In the family of the St. Petersburg mayor Mikhail Bakunin, children were allowed a lot. And when political and social disputes flared up in the living room, no one was surprised if the children participated in the conversations. The youngest, Ekaterina, especially liked to talk with adults. Once she intervened in a conversation about women's participation in nursing the sick, which at that time was reduced to zero in Russian hospitals. The girl announced that a woman by nature was intended to care for the sick and that she herself would like to become a sister of mercy. Parents laughed at their daughter's strange desire, thinking that it would be forgotten with age, but it turned out differently.

However, like her sisters, for the time being, Katya led a completely ordinary secular lifestyle. From the girls of her position, society did not expect absolutely any feats: get an education at home, shine in the world, successfully marry and give birth to the next noble generation. Subsequently, Ekaterina Mikhailovna, not without malice, wrote about herself that “perhaps she would have fully deserved the name “muslin young lady” from the current girls attending lectures and anatomical theaters.”

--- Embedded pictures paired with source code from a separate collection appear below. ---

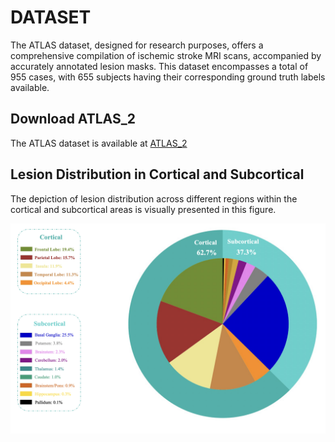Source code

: # DATASET

The ATLAS dataset, designed for research purposes, offers a comprehensive compilation of ischemic stroke MRI scans, accompanied by accurately annotated lesion masks.
 This dataset encompasses a total of 955 cases, with 655 subjects having their corresponding ground truth labels available.


## Download ATLAS_2
The ATLAS dataset is available at [ATLAS_2](http://fcon_1000.projects.nitrc.org/indi/retro/atlas.html)


## Lesion Distribution in Cortical and Subcortical

The depiction of lesion distribution across different regions within the cortical and subcortical areas is visually presented in this figure.

![Figure](./figures/cortical_subcortical_distribution.png)



## 

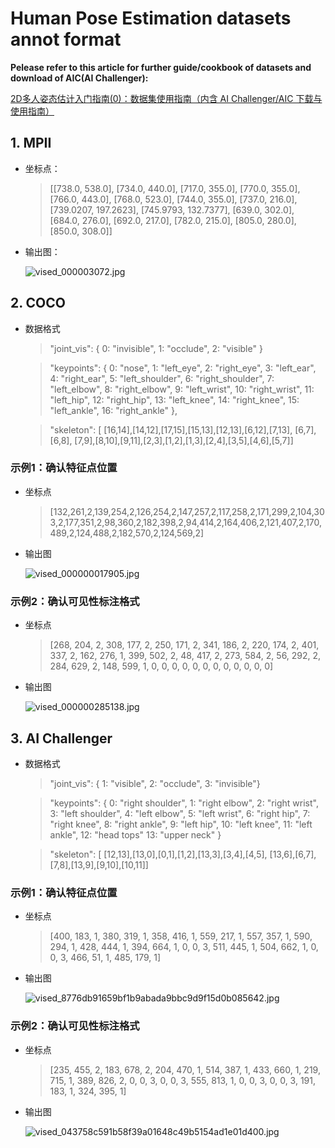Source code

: # Human Pose Estimation datasets annot format

**Pelease refer to this article for further guide/cookbook of datasets and download of AIC(AI Challenger):**

[2D多人姿态估计入门指南(0)：数据集使用指南（内含 AI Challenger/AIC 下载与使用指南）](https://zhuanlan.zhihu.com/p/485949832)

## 1. MPII
+ 坐标点：
  >[[738.0, 538.0], [734.0, 440.0], [717.0, 355.0], [770.0, 355.0],
  >     [766.0, 443.0], [768.0, 523.0], [744.0, 355.0], [737.0, 216.0], 
  >     [739.0207, 197.2623], [745.9793, 132.7377], [639.0, 302.0], 
  >     [684.0, 276.0], [692.0, 217.0], [782.0, 215.0], [805.0, 280.0], 
  >     [850.0, 308.0]]

+ 输出图：

  ![vised_000003072.jpg](MPII/mpii_vised_000003072.jpg)


## 2. COCO
+ 数据格式
    > "joint_vis": { 0: "invisible", 1: "occlude", 2: "visible" }  
    
    > "keypoints": {
            0: "nose",
            1: "left_eye",
            2: "right_eye",
            3: "left_ear",
            4: "right_ear",
            5: "left_shoulder",
            6: "right_shoulder",
            7: "left_elbow",
            8: "right_elbow",
            9: "left_wrist",
            10: "right_wrist",
            11: "left_hip",
            12: "right_hip",
            13: "left_knee",
            14: "right_knee",
            15: "left_ankle",
            16: "right_ankle"
        },
  
  > "skeleton": [
            [16,14],[14,12],[17,15],[15,13],[12,13],[6,12],[7,13], [6,7],[6,8],
            [7,9],[8,10],[9,11],[2,3],[1,2],[1,3],[2,4],[3,5],[4,6],[5,7]]

### 示例1：确认特征点位置
+ 坐标点
    > [132,261,2,139,254,2,126,254,2,147,257,2,117,258,2,171,299,2,104,303,2,177,351,2,98,360,2,182,398,2,94,414,2,164,406,2,121,407,2,170,489,2,124,488,2,182,570,2,124,569,2]

+ 输出图

  ![vised_000000017905.jpg](COCO/coco_vised_000000017905.jpg)


### 示例2：确认可见性标注格式
+ 坐标点
    > [268, 204, 2, 308, 177, 2, 250, 171, 2, 341, 186, 2, 220, 174, 2, 401, 337, 2,
                 162, 276, 1, 399, 502, 2, 48, 417, 2, 273, 584, 2, 56, 292, 2, 284, 629, 2,
                 148, 599, 1, 0, 0, 0, 0, 0, 0, 0, 0, 0, 0, 0, 0]

+ 输出图

  ![vised_000000285138.jpg](COCO/coco_vised_000000285138.jpg)



## 3. AI Challenger
+ 数据格式
    > "joint_vis": { 1: "visible", 2: "occlude", 3: "invisible"}
    
    > "keypoints": { 0: "right shoulder", 1: "right elbow", 2: "right wrist", 3: "left shoulder", 4: "left elbow", 5: "left wrist", 6: "right hip", 7: "right knee", 8: "right ankle", 9: "left hip", 10: "left knee", 11: "left ankle", 12: "head tops" 13: "upper neck" }
  
  > "skeleton": [
            [12,13],[13,0],[0,1],[1,2],[13,3],[3,4],[4,5],
            [13,6],[6,7],[7,8],[13,9],[9,10],[10,11]]

### 示例1：确认特征点位置
+ 坐标点
    > [400, 183, 1, 380, 319, 1, 358, 416, 1, 559, 217, 1, 557, 357, 1, 590, 294, 1,
                                 428, 444, 1, 394, 664, 1, 0, 0, 3, 511, 445, 1, 504, 662, 1, 0, 0, 3, 466, 51, 1,
                                 485, 179, 1]

+ 输出图

  ![vised_8776db91659bf1b9abada9bbc9d9f15d0b085642.jpg](AI%20Challenger/aic_vised_8776db91659bf1b9abada9bbc9d9f15d0b085642.jpg)


### 示例2：确认可见性标注格式
+ 坐标点
    > [235, 455, 2, 183, 678, 2, 204, 470, 1, 514, 387, 1, 433, 660, 1,
                                                     219, 715, 1, 389, 826, 2, 0, 0, 3, 0, 0, 3, 555, 813, 1, 0, 0, 3,
                                                     0, 0, 3, 191, 183, 1, 324, 395, 1]

+ 输出图

  ![vised_043758c591b58f39a01648c49b5154ad1e01d400.jpg](AI%20Challenger/aic_vised_043758c591b58f39a01648c49b5154ad1e01d400.jpg)
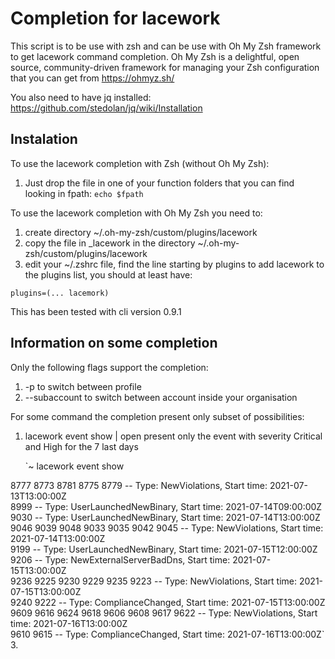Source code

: # Completion for lacework
This script is to be use with zsh and can be use with Oh My Zsh framework to get lacework command completion.
Oh My Zsh is a delightful, open source, community-driven framework for managing your Zsh configuration that you can get from https://ohmyz.sh/

 
You also need to have jq installed: https://github.com/stedolan/jq/wiki/Installation

## Instalation
To use the lacework completion with Zsh (without Oh My Zsh):
  1. Just drop the file in one of your function folders that you can find looking in fpath: `echo $fpath`

To use the lacework completion with Oh My Zsh you need to:
  1. create directory ~/.oh-my-zsh/custom/plugins/lacework
  2. copy the file in _lacework in the directory ~/.oh-my-zsh/custom/plugins/lacework
  3. edit your ~/.zshrc file, find the line starting by plugins to add lacework to the plugins list, you should at least have: 

    plugins=(... lacemork)
 
This has been tested with cli version 0.9.1

## Information on some completion
Only the following flags support the completion:
  1. -p to switch between profile
  2. --subaccount to switch between account inside your organisation

For some command the completion present only subset of possibilities:
  1. lacework event show | open present only the event with severity Critical and High for the 7 last days

     `~ lacework event show  
     
8777  8773  8781  8775  8779                    -- Type: NewViolations, Start time: 2021-07-13T13:00:00Z                                            
8999                                            -- Type: UserLaunchedNewBinary, Start time: 2021-07-14T09:00:00Z                                    
9030                                            -- Type: UserLaunchedNewBinary, Start time: 2021-07-14T13:00:00Z                                    
9046  9039  9048  9033  9035  9042  9045        -- Type: NewViolations, Start time: 2021-07-14T13:00:00Z                                            
9199                                            -- Type: UserLaunchedNewBinary, Start time: 2021-07-15T12:00:00Z                                    
9206                                            -- Type: NewExternalServerBadDns, Start time: 2021-07-15T13:00:00Z                                  
9236  9225  9230  9229  9235  9223              -- Type: NewViolations, Start time: 2021-07-15T13:00:00Z                                            
9240  9222                                      -- Type: ComplianceChanged, Start time: 2021-07-15T13:00:00Z                                        
9609  9616  9624  9618  9606  9608  9617  9622  -- Type: NewViolations, Start time: 2021-07-16T13:00:00Z                                            
9610  9615                                      -- Type: ComplianceChanged, Start time: 2021-07-16T13:00:00Z`
  3.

However, as soon as the Exaltation of the Cross community was founded in St. Petersburg to train merciful sisters and then send them to the war that broke out in the Crimea at the end of 1853, Bakunina immediately joined it. Ekaterina Mikhailovna was already a mature lady of 40 years old, she never married (her biographers did not find any explanation for this) and finally allowed herself to do what her soul had long been lying to. Relatives strongly objected to this adventure, but could not prevent the realization of a childhood dream. She went to medical classes in a carriage, so as not to accidentally fall ill and stay at home instead of being sent to the front. The doctors laughed at her, but the adult woman, who made an important decision, did not care.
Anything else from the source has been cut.